The Hon’ble Apex Court relied upon the case of M. Ehtisham Ali for himself and in place of M. Sakhawat Ali, since deceased v. Jamna Prasad, since deceased & Ors. In the said judgment, the plaintiff stated that the original sale deed was lost but since it was registered, he can produce a certified copy of the evidence collected from the office of the Registrar as secondary evidence. In the said suit, it was not a matter of dispute about the correctness of the copy of the registered document. But the matter of dispute was about the not satisfactorily establishing the loss of the original sale deed.
Further, the Hon’ble Apex Court has also placed reliance upon the case of Aher Rama Gova & Ors. v.State of Gujarat where the original dying declaration which was recorded by the Magistrate was lost and not available so the prosecution had filed a copy of dying declaration as secondary evidence along with the statement of Magistrate and Head Constable and there was no application filed to lead the said secondary evidence on record.
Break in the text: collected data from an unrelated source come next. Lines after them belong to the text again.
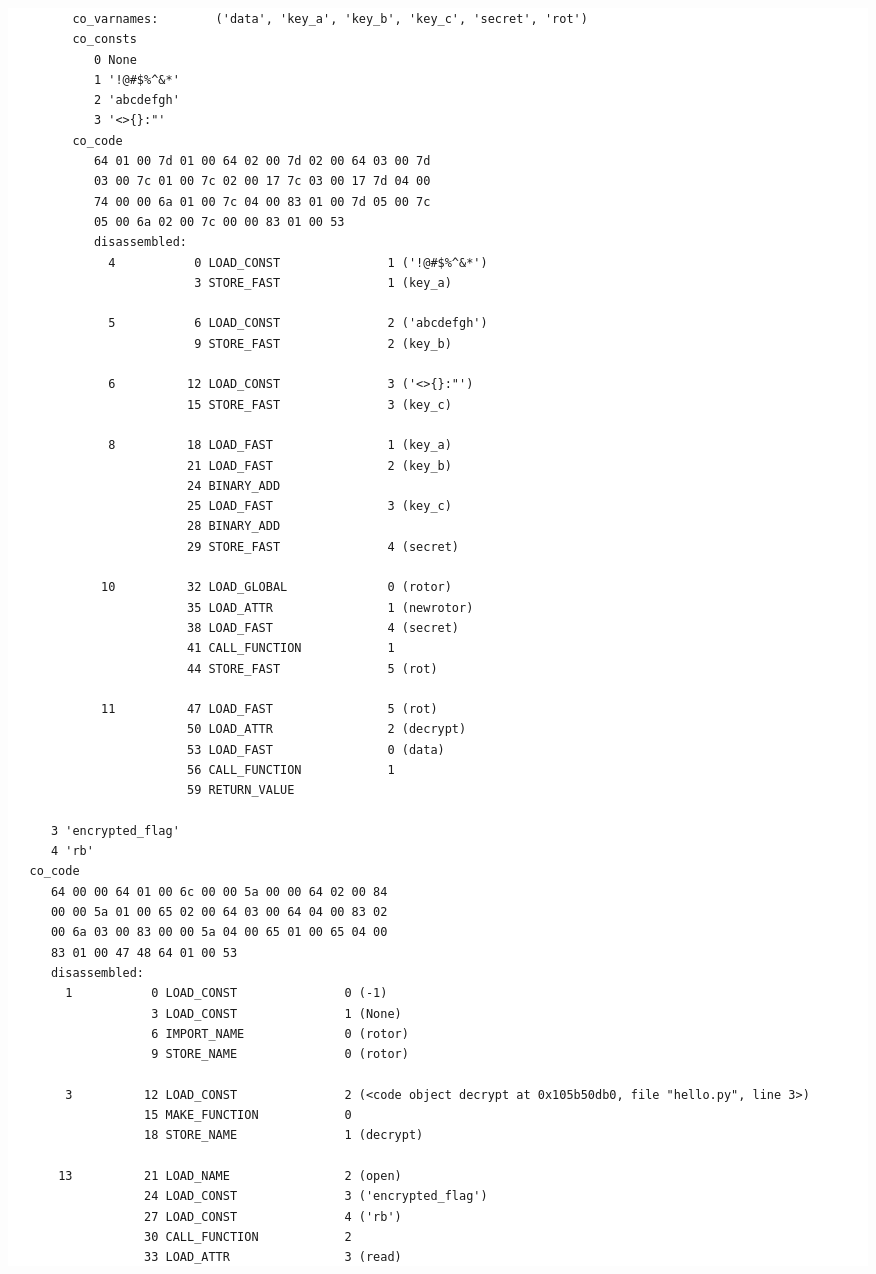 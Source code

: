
 ```shell
         co_varnames:        ('data', 'key_a', 'key_b', 'key_c', 'secret', 'rot')
         co_consts
            0 None
            1 '!@#$%^&*'
            2 'abcdefgh'
            3 '<>{}:"'
         co_code
            64 01 00 7d 01 00 64 02 00 7d 02 00 64 03 00 7d
            03 00 7c 01 00 7c 02 00 17 7c 03 00 17 7d 04 00
            74 00 00 6a 01 00 7c 04 00 83 01 00 7d 05 00 7c
            05 00 6a 02 00 7c 00 00 83 01 00 53
            disassembled:
              4           0 LOAD_CONST               1 ('!@#$%^&*')
                          3 STORE_FAST               1 (key_a)

              5           6 LOAD_CONST               2 ('abcdefgh')
                          9 STORE_FAST               2 (key_b)

              6          12 LOAD_CONST               3 ('<>{}:"')
                         15 STORE_FAST               3 (key_c)

              8          18 LOAD_FAST                1 (key_a)
                         21 LOAD_FAST                2 (key_b)
                         24 BINARY_ADD
                         25 LOAD_FAST                3 (key_c)
                         28 BINARY_ADD
                         29 STORE_FAST               4 (secret)

             10          32 LOAD_GLOBAL              0 (rotor)
                         35 LOAD_ATTR                1 (newrotor)
                         38 LOAD_FAST                4 (secret)
                         41 CALL_FUNCTION            1
                         44 STORE_FAST               5 (rot)

             11          47 LOAD_FAST                5 (rot)
                         50 LOAD_ATTR                2 (decrypt)
                         53 LOAD_FAST                0 (data)
                         56 CALL_FUNCTION            1
                         59 RETURN_VALUE

      3 'encrypted_flag'
      4 'rb'
   co_code
      64 00 00 64 01 00 6c 00 00 5a 00 00 64 02 00 84
      00 00 5a 01 00 65 02 00 64 03 00 64 04 00 83 02
      00 6a 03 00 83 00 00 5a 04 00 65 01 00 65 04 00
      83 01 00 47 48 64 01 00 53
      disassembled:
        1           0 LOAD_CONST               0 (-1)
                    3 LOAD_CONST               1 (None)
                    6 IMPORT_NAME              0 (rotor)
                    9 STORE_NAME               0 (rotor)

        3          12 LOAD_CONST               2 (<code object decrypt at 0x105b50db0, file "hello.py", line 3>)
                   15 MAKE_FUNCTION            0
                   18 STORE_NAME               1 (decrypt)

       13          21 LOAD_NAME                2 (open)
                   24 LOAD_CONST               3 ('encrypted_flag')
                   27 LOAD_CONST               4 ('rb')
                   30 CALL_FUNCTION            2
                   33 LOAD_ATTR                3 (read)
```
In the abovementioned cases, we find that there is no dispute between the parties regarding the filing of Secondary Evidence on record and the Hon’ble Court has not asked the parties for filing an application to led the evidence on record.
The Hon’ble Supreme Court held that “There is no cross-examination of any of the witnesses of the defendants in respect of loss of original Will. Section 65 of the Evidence Act permits secondary evidence of existence, condition, or contents of a document including the cases where the original has been destroyed or lost. The plaintiff had admitted the execution of the Will though it was alleged to be the result of fraud and misrepresentation.
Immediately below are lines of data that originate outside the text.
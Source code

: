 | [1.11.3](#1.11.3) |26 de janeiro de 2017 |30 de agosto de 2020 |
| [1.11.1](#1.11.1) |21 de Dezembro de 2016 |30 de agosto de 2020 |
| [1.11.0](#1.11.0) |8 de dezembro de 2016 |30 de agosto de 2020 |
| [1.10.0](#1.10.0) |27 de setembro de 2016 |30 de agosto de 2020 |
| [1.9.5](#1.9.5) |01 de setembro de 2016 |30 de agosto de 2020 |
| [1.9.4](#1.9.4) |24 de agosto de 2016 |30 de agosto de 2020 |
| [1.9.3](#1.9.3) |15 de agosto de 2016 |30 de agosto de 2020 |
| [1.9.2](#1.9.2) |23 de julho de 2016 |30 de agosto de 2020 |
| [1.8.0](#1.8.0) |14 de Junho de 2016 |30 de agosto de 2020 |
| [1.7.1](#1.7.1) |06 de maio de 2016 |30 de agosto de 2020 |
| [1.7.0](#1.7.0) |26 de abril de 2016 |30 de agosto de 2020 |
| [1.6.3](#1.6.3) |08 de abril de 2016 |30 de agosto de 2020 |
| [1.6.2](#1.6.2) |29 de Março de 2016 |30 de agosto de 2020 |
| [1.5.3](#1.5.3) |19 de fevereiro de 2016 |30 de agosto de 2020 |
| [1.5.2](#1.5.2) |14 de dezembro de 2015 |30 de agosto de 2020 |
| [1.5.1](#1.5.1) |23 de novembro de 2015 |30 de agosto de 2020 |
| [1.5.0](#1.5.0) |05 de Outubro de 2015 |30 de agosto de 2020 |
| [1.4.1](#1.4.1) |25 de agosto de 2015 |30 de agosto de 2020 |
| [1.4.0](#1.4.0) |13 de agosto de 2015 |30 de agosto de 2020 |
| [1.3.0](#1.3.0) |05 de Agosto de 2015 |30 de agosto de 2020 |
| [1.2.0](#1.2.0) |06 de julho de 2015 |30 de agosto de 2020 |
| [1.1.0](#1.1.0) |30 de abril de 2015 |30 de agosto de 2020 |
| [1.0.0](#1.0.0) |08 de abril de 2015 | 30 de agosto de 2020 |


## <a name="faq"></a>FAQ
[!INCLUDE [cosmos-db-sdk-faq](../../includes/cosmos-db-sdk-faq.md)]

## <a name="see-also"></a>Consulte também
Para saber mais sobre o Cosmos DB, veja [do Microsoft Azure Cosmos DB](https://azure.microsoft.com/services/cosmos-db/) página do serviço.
The execution of the Will was not disputed by the plaintiff but only proof of the Will was the subject matter in the suit. Therefore, once the evidence of the defendants is that the original Will was lost and the certified copy is produced, the defendants have made out sufficient ground for leading of secondary evidence”.
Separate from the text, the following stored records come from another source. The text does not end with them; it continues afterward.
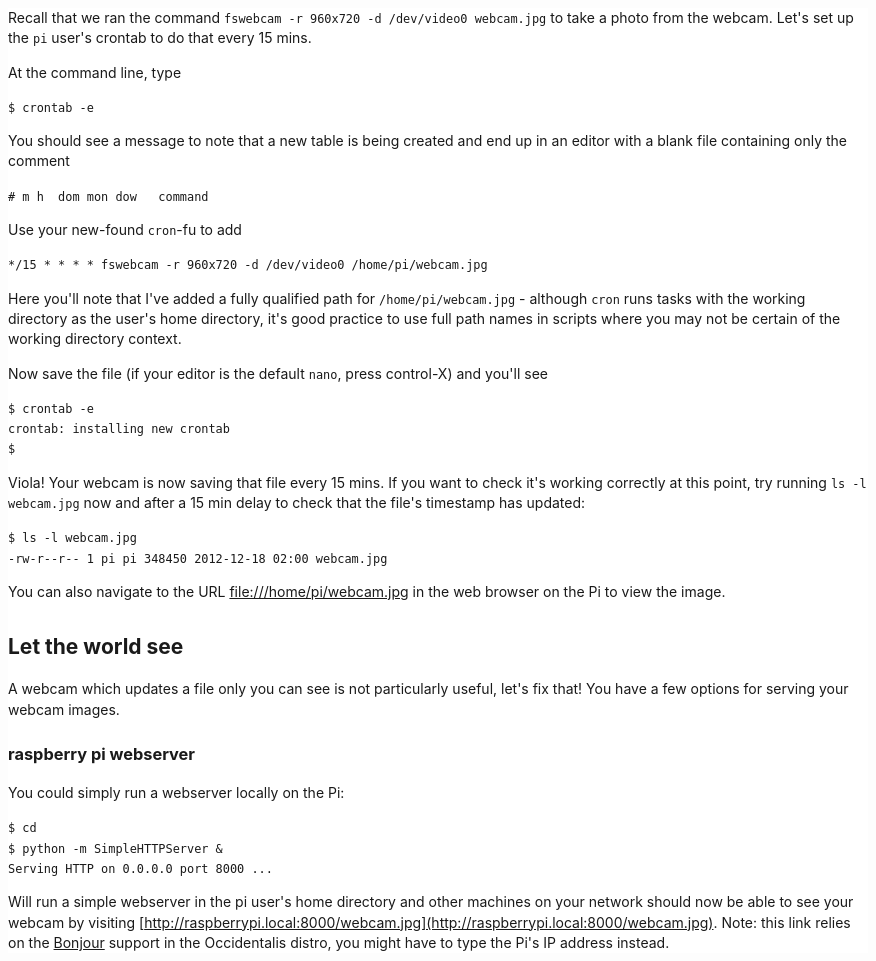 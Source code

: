 Recall that we ran the command `fswebcam -r 960x720 -d /dev/video0 webcam.jpg` to take a photo from the webcam.  Let's set up the `pi` user's crontab to do that every 15 mins.

At the command line, type
```
$ crontab -e
```
You should see a message to note that a new table is being created and end up in an editor with a blank file containing only the comment
```
# m h  dom mon dow   command
```

Use your new-found `cron`-fu to add
```
*/15 * * * * fswebcam -r 960x720 -d /dev/video0 /home/pi/webcam.jpg
```

Here you'll note that I've added a fully qualified path for `/home/pi/webcam.jpg` - although `cron` runs tasks with the working directory as the user's home directory, it's good practice to use full path names in scripts where you may not be certain of the working directory context.

Now save the file (if your editor is the default `nano`, press control-X) and you'll see
```
$ crontab -e
crontab: installing new crontab
$
```

Viola!  Your webcam is now saving that file every 15 mins.  If you want to check it's working correctly at this point, try running `ls -l webcam.jpg` now and after a 15 min delay to check that the file's timestamp has updated:
```
$ ls -l webcam.jpg 
-rw-r--r-- 1 pi pi 348450 2012-12-18 02:00 webcam.jpg
```

You can also navigate to the URL [file:///home/pi/webcam.jpg](file:///home/pi/webcam.jpg) in the web browser on the Pi to view the image.

## Let the world see

A webcam which updates a file only you can see is not particularly useful, let's fix that!  You have a few options for serving your webcam images.

### raspberry pi webserver

You could simply run a webserver locally on the Pi:

```
$ cd
$ python -m SimpleHTTPServer &
Serving HTTP on 0.0.0.0 port 8000 ...
```

Will run a simple webserver in the pi user's home directory and other machines on your network should now be able to see your webcam by visiting [http://raspberrypi.local:8000/webcam.jpg](http://raspberrypi.local:8000/webcam.jpg).  Note: this link relies on the [Bonjour](http://en.wikipedia.org/wiki/Bonjour) support in the Occidentalis distro, you might have to type the Pi's IP address instead.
The Hon’ble Court further observed and held that “There is no requirement that an application is required to be filed in terms of Section 65(c) of the Evidence Act before the secondary evidence is led. A party to the lis may choose to file an application which is required to be considered by the trial court but if any party to the suit has laid foundation of leading of secondary evidence, either in the plaint or in evidence, the secondary evidence cannot be ousted for consideration only because an application for permission to lead secondary evidence was not filed.”
It is a common practice of the court that a litigating lawyer always files an application whenever it has to produce any evidence or document to lead on record. In the said case, the original will was lost, so a copy of the will was filed as secondary evidence and the same was objected by the other party because it was not filed along with the application for permission to produce the said document as secondary evidence before the court.
The Hon’ble bench of Supreme Court while deciding the said case has gone through Section 65(c) of the Evidence Act, 1872 and above-mentioned case laws and clearly stated that an application is not necessary for producing secondary evidence. The Supreme Court also stated that the court cannot deny taking the secondary evidence on the record because the said evidence is not filed along with an application.